Some of the speech that Twitter doesn’t allow is pretty clearly beyond the pale, of course. But some of the speech that was being argued about was around topics that were areas of current mainstream political discourse. So, basically, people were trying to shift the Overton Window in realtime, to impose their view on what is desirable more broadly.

And there’s nothing wrong with that in general, of course! There are lots of situations where we want to to be around speech we like and not be around speech we don’t like. And Twitter is a private company; legally, they’re generally in the clear setting the ground rules for permitted speech on the site. (At least in the US, I think, for almost all areas of speech.) But it’s also a very large, relatively open space; given that it’s a place that hundreds of millions of people participated in, I don’t think free speech considerations are out of the question?
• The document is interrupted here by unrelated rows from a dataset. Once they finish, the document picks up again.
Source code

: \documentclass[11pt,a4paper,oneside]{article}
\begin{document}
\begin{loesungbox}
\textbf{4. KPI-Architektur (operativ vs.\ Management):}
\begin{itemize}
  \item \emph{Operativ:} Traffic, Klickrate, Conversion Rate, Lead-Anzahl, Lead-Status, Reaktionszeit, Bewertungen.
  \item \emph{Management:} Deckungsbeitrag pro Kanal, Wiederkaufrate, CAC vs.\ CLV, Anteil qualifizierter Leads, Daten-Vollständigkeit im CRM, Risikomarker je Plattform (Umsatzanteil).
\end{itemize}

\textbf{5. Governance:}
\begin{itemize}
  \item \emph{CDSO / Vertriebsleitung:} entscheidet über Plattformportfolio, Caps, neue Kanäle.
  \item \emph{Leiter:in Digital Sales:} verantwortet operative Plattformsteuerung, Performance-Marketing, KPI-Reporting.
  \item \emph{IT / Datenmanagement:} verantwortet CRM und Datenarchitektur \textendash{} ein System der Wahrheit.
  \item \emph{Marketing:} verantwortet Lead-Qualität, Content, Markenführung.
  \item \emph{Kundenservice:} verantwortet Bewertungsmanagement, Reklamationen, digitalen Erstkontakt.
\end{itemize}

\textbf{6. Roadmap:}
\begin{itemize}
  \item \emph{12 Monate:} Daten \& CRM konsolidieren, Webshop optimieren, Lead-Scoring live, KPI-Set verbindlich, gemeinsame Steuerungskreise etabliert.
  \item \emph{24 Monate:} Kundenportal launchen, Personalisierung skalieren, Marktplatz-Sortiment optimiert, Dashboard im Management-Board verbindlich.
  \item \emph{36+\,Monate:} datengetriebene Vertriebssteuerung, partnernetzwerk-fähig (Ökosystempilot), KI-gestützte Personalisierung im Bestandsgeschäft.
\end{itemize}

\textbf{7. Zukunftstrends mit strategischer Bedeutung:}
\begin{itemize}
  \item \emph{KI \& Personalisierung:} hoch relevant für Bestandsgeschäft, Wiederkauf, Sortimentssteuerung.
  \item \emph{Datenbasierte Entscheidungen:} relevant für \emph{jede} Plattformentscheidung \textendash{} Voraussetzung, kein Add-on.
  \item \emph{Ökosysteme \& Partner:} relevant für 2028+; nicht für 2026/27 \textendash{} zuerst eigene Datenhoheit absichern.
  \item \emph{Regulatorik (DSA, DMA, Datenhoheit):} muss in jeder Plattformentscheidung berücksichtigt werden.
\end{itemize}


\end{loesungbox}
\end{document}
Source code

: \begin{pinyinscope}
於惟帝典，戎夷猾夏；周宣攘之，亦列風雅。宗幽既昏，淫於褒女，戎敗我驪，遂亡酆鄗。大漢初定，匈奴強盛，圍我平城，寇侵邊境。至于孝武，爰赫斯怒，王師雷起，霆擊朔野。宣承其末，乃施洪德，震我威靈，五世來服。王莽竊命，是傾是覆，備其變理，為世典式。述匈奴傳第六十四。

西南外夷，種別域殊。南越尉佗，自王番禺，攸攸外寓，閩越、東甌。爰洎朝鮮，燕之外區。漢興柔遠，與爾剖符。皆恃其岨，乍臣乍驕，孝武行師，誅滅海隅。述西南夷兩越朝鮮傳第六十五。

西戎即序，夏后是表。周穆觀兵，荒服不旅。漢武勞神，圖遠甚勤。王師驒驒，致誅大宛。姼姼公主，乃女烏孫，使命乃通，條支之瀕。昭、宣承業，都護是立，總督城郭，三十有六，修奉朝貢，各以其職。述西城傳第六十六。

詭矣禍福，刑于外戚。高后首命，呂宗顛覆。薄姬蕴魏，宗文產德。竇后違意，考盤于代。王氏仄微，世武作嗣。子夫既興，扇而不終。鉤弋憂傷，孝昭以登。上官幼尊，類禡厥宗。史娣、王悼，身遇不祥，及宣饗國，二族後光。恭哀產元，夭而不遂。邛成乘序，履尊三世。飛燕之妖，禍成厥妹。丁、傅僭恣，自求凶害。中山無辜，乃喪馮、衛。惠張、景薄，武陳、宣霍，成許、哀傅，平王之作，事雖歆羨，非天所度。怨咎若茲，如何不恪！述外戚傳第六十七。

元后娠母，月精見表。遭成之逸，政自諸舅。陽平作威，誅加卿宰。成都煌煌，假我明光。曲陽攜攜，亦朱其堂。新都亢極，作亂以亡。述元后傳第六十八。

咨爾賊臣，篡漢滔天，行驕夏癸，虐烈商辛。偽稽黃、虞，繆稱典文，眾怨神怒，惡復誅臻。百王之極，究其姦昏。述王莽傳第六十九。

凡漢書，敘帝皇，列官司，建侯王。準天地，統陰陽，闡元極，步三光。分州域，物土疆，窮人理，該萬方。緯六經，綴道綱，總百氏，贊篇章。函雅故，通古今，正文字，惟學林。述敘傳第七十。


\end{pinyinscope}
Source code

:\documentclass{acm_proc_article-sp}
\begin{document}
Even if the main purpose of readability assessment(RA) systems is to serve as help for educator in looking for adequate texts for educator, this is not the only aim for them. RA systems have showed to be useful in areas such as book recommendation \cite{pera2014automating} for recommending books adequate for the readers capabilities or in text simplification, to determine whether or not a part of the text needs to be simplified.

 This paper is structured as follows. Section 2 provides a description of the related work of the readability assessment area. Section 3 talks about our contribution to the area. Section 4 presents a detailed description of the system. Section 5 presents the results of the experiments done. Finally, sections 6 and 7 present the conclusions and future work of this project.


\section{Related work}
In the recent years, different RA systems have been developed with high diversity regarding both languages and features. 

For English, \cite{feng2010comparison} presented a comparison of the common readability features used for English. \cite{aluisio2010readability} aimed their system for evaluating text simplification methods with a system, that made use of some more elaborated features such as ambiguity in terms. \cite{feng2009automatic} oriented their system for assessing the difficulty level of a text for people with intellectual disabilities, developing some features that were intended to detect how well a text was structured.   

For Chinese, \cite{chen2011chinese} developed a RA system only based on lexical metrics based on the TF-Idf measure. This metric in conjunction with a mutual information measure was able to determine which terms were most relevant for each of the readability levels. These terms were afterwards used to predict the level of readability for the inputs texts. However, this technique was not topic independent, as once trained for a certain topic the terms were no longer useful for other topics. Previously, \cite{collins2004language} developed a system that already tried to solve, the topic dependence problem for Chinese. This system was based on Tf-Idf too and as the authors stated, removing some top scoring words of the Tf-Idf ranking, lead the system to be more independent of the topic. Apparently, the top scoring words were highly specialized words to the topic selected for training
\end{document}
Ken White posted a recent article categorizing discussions like this. In his analysis, this isn’t a case of Free Speech Rights, but is a case of Free Space Culture, I think. And discussions about what sort of speech is good is a discussion about Speech Decency, but those aren’t the discussions I’m talking about here.

The thing is, though, I kind of feel like the fact that it’s even a discussion about Free Speech Culture is a bug? We’re talking about a large space where a few unlected people can make decisions that affect hundreds of millions; sometimes that’s necessary, but it’s not great that things have gotten that far?

So what I really want is for these discussions to mostly happen in smaller spaces. That way, the argument can be about Speech Decency instead, and a group of people can decide together about what kind of speech they want in a given public space.


There was a good Lawfare Podcast about decentralized social media a few months back; it got me optimistic that maybe Mastodon would be structurally better in this regard? At least it makes it possible for those smaller scale discussions to happen. I don’t really know how I expect it to work in practice, though: for one thing, I don’t really know how I expect federation to interplay with local moderation, and, for another thing, some Mastodon instances are pretty large. (I’m on mastodon.social not because their moderation policies spoke to me but because I didn’t want to think hard about which server to use.)

Interesting time, at any rate; I’m glad that we’re experimenting with something different.